_Instructions to follow_
Only the lines that include "unsere" should be copied from the data below.

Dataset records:
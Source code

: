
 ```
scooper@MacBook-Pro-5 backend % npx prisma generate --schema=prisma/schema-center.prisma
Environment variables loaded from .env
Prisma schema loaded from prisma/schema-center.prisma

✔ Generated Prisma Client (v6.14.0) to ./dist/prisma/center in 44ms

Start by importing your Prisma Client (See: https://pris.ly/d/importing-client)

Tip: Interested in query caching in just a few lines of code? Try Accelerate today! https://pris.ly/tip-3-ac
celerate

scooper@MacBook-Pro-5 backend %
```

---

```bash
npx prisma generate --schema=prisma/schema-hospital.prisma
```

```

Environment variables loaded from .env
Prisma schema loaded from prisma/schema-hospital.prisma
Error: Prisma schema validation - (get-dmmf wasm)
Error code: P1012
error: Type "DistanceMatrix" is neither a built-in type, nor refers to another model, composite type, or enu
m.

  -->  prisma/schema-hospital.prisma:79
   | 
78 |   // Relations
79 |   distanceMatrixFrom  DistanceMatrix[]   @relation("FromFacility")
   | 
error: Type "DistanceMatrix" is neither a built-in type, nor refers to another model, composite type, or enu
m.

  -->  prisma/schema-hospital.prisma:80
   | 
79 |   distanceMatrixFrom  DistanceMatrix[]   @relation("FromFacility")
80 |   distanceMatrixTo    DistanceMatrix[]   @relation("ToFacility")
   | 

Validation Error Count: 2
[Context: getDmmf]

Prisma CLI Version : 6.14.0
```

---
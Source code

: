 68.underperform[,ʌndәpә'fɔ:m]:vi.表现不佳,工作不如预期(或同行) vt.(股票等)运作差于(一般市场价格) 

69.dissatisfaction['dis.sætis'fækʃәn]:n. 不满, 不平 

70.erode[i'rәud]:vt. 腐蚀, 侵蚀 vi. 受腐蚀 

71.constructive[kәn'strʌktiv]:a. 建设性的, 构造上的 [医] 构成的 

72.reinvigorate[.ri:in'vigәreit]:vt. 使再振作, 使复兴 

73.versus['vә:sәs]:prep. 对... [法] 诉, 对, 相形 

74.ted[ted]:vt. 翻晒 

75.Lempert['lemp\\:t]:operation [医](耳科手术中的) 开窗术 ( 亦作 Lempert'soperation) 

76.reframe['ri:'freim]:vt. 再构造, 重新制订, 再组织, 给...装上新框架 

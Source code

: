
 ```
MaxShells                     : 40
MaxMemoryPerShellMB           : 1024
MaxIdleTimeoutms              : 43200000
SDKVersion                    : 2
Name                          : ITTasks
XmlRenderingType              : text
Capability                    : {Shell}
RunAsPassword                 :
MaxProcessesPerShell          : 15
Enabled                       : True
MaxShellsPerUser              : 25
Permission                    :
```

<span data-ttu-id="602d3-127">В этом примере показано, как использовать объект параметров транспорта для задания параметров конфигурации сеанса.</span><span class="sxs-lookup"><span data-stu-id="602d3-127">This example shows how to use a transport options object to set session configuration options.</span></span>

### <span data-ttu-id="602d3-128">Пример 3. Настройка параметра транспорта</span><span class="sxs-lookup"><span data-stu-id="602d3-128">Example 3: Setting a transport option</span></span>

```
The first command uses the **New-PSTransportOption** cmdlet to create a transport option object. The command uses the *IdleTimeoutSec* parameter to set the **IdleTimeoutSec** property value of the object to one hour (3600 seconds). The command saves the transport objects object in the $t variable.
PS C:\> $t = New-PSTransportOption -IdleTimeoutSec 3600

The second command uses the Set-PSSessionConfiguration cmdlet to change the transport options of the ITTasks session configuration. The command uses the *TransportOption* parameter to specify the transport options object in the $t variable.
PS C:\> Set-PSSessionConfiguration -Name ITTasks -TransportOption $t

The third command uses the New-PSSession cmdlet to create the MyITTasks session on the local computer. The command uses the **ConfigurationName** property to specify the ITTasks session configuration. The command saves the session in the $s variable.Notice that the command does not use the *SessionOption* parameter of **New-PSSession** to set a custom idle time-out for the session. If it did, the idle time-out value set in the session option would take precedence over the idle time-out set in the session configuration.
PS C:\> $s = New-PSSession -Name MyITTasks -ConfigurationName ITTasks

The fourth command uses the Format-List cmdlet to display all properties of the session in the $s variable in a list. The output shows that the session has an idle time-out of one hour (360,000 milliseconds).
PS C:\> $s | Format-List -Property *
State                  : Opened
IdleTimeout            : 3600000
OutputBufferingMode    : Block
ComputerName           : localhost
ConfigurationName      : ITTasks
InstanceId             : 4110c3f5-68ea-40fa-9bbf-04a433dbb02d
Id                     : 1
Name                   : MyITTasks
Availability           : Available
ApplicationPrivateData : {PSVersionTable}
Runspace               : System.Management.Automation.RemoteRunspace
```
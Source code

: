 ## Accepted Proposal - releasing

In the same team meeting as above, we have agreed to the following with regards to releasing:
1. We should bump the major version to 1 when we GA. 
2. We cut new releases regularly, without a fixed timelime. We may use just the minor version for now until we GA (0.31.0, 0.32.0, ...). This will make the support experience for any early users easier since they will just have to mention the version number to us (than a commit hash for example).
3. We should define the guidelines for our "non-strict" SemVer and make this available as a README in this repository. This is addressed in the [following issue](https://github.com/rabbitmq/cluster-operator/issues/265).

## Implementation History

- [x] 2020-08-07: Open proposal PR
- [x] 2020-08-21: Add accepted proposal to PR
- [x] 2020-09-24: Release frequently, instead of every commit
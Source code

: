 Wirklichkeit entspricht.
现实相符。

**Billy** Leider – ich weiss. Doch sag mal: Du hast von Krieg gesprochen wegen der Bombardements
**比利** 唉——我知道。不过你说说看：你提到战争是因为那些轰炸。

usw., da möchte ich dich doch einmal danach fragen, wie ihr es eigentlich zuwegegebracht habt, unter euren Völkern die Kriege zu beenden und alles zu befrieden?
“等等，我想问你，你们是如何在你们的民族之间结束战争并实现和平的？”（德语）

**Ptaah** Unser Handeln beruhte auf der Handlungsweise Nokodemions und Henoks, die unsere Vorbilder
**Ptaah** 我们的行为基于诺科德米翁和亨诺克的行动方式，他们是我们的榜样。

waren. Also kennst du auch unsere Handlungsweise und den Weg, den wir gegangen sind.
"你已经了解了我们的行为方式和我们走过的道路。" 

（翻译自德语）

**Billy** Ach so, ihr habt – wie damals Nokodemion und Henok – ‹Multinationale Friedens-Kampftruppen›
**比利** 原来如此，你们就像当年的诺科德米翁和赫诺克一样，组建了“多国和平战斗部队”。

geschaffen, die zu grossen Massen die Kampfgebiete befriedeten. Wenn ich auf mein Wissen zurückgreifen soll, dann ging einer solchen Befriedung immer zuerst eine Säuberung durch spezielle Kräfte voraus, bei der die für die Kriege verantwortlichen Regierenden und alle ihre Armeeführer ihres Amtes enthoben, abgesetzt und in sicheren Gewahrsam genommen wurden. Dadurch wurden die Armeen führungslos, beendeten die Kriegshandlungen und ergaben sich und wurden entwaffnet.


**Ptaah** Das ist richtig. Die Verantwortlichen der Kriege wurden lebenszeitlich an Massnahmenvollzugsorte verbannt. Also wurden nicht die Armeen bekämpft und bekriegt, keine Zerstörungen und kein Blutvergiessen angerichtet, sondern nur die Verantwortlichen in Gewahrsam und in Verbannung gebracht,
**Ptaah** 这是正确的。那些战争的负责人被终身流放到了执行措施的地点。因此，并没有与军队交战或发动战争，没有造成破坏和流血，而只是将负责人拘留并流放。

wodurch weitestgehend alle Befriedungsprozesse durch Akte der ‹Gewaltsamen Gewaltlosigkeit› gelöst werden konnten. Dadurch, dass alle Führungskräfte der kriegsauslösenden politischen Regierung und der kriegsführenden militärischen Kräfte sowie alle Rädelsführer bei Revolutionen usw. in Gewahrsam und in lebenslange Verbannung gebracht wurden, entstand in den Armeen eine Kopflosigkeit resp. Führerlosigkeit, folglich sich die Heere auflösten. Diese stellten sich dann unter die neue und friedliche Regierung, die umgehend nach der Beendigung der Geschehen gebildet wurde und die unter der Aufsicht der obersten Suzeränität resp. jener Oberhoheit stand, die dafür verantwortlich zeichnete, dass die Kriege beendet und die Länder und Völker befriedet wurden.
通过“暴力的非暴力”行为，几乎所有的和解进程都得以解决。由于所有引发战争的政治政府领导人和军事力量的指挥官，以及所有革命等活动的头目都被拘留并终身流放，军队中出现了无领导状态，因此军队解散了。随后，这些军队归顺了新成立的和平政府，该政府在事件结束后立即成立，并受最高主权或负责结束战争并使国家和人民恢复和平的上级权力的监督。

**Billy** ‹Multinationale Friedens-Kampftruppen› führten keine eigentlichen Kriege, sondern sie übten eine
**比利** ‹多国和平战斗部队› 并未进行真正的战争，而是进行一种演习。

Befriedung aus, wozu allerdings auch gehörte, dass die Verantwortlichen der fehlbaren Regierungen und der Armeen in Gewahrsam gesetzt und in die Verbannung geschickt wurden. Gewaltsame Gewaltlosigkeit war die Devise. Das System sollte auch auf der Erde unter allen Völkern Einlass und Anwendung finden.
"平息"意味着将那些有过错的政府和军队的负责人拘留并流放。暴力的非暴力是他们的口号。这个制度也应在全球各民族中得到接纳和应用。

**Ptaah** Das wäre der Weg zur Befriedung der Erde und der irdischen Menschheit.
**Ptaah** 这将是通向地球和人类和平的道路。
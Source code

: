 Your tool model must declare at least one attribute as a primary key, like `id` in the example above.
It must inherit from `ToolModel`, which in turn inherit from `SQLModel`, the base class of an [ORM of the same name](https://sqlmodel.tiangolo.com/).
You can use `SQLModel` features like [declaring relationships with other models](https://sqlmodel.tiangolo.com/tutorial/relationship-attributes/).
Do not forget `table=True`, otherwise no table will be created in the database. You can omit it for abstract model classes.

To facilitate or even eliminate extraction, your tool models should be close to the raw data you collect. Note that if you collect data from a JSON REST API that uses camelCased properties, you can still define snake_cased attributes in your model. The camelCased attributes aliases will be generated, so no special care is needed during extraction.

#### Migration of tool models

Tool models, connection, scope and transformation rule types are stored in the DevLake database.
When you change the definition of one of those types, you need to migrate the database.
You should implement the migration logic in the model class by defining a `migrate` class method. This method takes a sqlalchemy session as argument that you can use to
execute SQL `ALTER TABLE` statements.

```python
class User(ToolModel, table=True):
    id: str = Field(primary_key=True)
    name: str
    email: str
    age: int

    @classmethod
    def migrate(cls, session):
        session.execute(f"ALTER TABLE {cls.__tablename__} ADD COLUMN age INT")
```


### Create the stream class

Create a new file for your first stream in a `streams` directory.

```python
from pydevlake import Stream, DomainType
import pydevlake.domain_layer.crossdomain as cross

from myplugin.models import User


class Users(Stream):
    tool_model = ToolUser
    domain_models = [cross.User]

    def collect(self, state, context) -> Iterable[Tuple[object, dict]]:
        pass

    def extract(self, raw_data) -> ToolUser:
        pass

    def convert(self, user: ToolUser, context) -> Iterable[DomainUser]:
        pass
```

_Answer to this exercise_
**Ptaah** Unser Handeln beruhte auf der Handlungsweise Nokodemions und Henoks, die unsere Vorbilder
waren. Also kennst du auch unsere Handlungsweise und den Weg, den wir gegangen sind.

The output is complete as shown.